The end of the line has apparently arrived for nearly 100-year-old Yellow Corp., which calls itself "the original less-than-truckload carrier."

The union for about 22,000 employees of Yellow has been served a legal notice that the company—which also is the third largest LTL in the U.S. and is No. 6 on the 2023 for-hire FleetOwner 500—is ceasing all operations and filing for bankruptcy, according to a July 31 statement from the union, the International Brotherhood of Teamsters. That bankruptcy filing could come soon for a company that traces its roots back to 1924.

“Today’s news is unfortunate but not surprising,” Teamsters General President Sean M. O’Brien said in the statement.

“Yellow has historically proven that it could not manage itself despite billions of dollars in worker concessions and hundreds of millions in bailout funding from the federal government,” O’Brien added in the statement. “This is a sad day for workers and the American freight industry.”

A bankruptcy by Yellow would be the largest in the history of the U.S. trucking industry.

The company posted signs on locked gates at its terminals by noon on Sunday, July 30, saying it was ceasing all operations, according to one report. Other reports from local media outlets all over the U.S. said the company had shut down operations at those locations. Yellow has not issued a public statement on its fate, but the jobs of its roughly 30,000 employees, including those who aren't union members, hang on the LTL's decision.
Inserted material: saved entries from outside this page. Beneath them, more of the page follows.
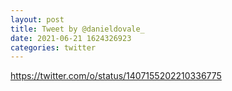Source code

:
 ```yaml
--- 
layout: post 
title: Tweet by @danieldovale_ 
date: 2021-06-21 1624326923 
categories: twitter 
--- 
```

https://twitter.com/o/status/1407155202210336775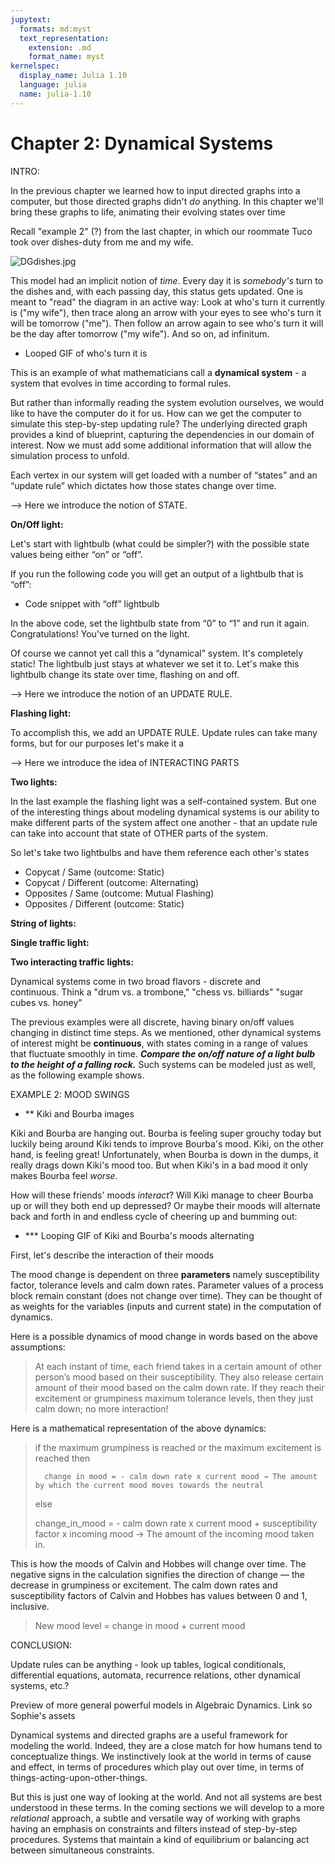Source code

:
 ```yaml
---
jupytext:
  formats: md:myst
  text_representation:
    extension: .md
    format_name: myst
kernelspec:
  display_name: Julia 1.10
  language: julia
  name: julia-1.10
---
```


# Chapter 2: Dynamical Systems

INTRO:

In the previous chapter we learned how to input directed graphs into a computer, but those directed graphs didn't *do* anything. In this chapter we'll bring these graphs to life, animating their evolving states over time

Recall "example 2" (?) from the last chapter, in which our roommate Tuco took over dishes-duty from me and my wife. 

![DGdishes.jpg](https://prod-files-secure.s3.us-west-2.amazonaws.com/c1491185-3815-4f97-a55d-3f414ef619b7/6b943a5f-5028-45c4-93af-2a51094ecd16/DGdishes.jpg)

This model had an implicit notion of *time*. Every day it is *somebody's* turn to the dishes and, with each passing day, this status gets updated. One is meant to "read" the diagram in an active way: Look at who's turn it currently is ("my wife"), then trace along an arrow with your eyes to see who's turn it will be tomorrow ("me"). Then follow an arrow again to see who's turn it will be the day after tomorrow ("my wife"). And so on, ad infinitum.

- Looped GIF of who's turn it is

This is an example of what mathematicians call a **dynamical system** - a system that evolves in time according to formal rules.

But rather than informally reading the system evolution ourselves, we would like to have the computer do it for us. How can we get the computer to simulate this step-by-step updating rule? The underlying directed graph provides a kind of blueprint, capturing the dependencies in our domain of interest. Now we must add some additional information that will allow the simulation process to unfold. 

Each vertex in our system will get loaded with a number of “states” and an “update rule” which dictates how those states change over time.

—> Here we introduce the notion of STATE. 

**On/Off light:**

Let's start with lightbulb (what could be simpler?) with the possible state values being either “on” or “off”.

If you run the following code you will get an output of a lightbulb that is “off”:

- Code snippet with “off” lightbulb

In the above code, set the lightbulb state from “0” to “1” and run it again. Congratulations! You've turned on the light.

Of course we cannot yet call this a “dynamical” system. It's completely static! The lightbulb just stays at whatever we set it to. Let's make this lightbulb change its state over time, flashing on and off.

—> Here we introduce the notion of an UPDATE RULE.

**Flashing light:**

To accomplish this, we add an UPDATE RULE.  Update rules can take many forms, but for our purposes let's make it a 

—> Here we introduce the idea of INTERACTING PARTS

**Two lights:**

In the last example the flashing light was a self-contained system. But one of the interesting things about modeling dynamical systems is our ability to make different parts of the system affect one another - that an update rule can take into account that state of OTHER parts of the system.

So let's take two lightbulbs and have them reference each other's states 

- Copycat / Same (outcome: Static)
- Copycat / Different (outcome: Alternating)
- Opposites / Same (outcome: Mutual Flashing)
- Opposites / Different (outcome: Static)

**String of lights:**

**Single traffic light:**

**Two interacting traffic lights:**

Dynamical systems come in two broad flavors - discrete and continuous. Think a "drum vs. a trombone," "chess vs. billiards" "sugar cubes vs. honey"

The previous examples were all discrete, having binary on/off values changing in distinct time steps. As we mentioned, other dynamical systems of interest might be **continuous**, with states coming in a range of values that fluctuate smoothly in time. ***Compare the on/off nature of a light bulb to the height of a falling rock.*** Such systems can be modeled just as well, as the following example shows.

EXAMPLE 2: MOOD SWINGS

- ** Kiki and Bourba images

Kiki and Bourba are hanging out. Bourba is feeling super grouchy today but luckily being around Kiki tends to improve Bourba's mood. Kiki, on the other hand, is feeling great! Unfortunately, when Bourba is down in the dumps, it really drags down Kiki's mood too. But when Kiki's in a bad mood it only makes Bourba feel *worse*.

How will these friends' moods *interact*? Will Kiki manage to cheer Bourba up or will they both end up depressed? Or maybe their moods will alternate back and forth in and endless cycle of cheering up and bumming out:

- *** Looping GIF of Kiki and Bourba's moods alternating

First, let's describe the interaction of their moods

The mood change is dependent on three **parameters** namely susceptibility factor, tolerance levels and calm down rates.  Parameter values of a process block remain constant (does not change over time). They can be thought of as weights for the variables (inputs and current state) in the computation of dynamics. 

Here is a possible dynamics of mood change in words based on the above assumptions:

> At each instant of time, each friend takes in a certain amount of other person’s mood based on their susceptibility. They also release certain amount of their mood based on the calm down rate. If they reach their excitement or grumpiness maximum tolerance levels, then they just calm down; no more interaction!
> 

Here is a mathematical representation of the above dynamics: 

> if the maximum grumpiness is reached or the maximum excitement is reached then
> 
> 
>       change in mood = - calm down rate x current mood → The amount by which the current mood moves towards the neutral
> 
> else 
> 
> change_in_mood  = - calm down rate x current mood  + susceptibility factor x incoming mood → The amount of the incoming mood taken in. 
> 

This is how the moods of Calvin and Hobbes will change over time. The negative signs in the calculation signifies the direction of change — the decrease in grumpiness or excitement. The calm down rates and susceptibility factors of Calvin and Hobbes has values between 0 and 1, inclusive.  

> New mood level = change in mood + current mood
> 

CONCLUSION:

Update rules can be anything - look up tables, logical conditionals, differential equations, automata, recurrence relations, other dynamical systems, etc.?

Preview of more general powerful models in Algebraic Dynamics. Link so Sophie's assets

Dynamical systems and directed graphs are a useful framework for modeling the world. Indeed, they are a close match for how humans tend to conceptualize things. We instinctively look at the world in terms of cause and effect, in terms of procedures which play out over time, in terms of things-acting-upon-other-things. 

But this is just one way of looking at the world. And not all systems are best understood in these terms. In the coming sections we will develop to a more *relational* approach, a subtle and versatile way of working with graphs having an emphasis on constraints and filters instead of step-by-step procedures. Systems that maintain a kind of equilibrium or balancing act between simultaneous constraints.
See also: Yellow teeters: Layoffs begin, 3PL subsidiary on the block

Of its members, “the Teamsters are committed to ensuring members are protected and notified with all the latest information,” the union’s July 31 statement reads, which also said it is “putting infrastructure in place to help affected members get the assistance they need to find good union jobs throughout freight and other industries.”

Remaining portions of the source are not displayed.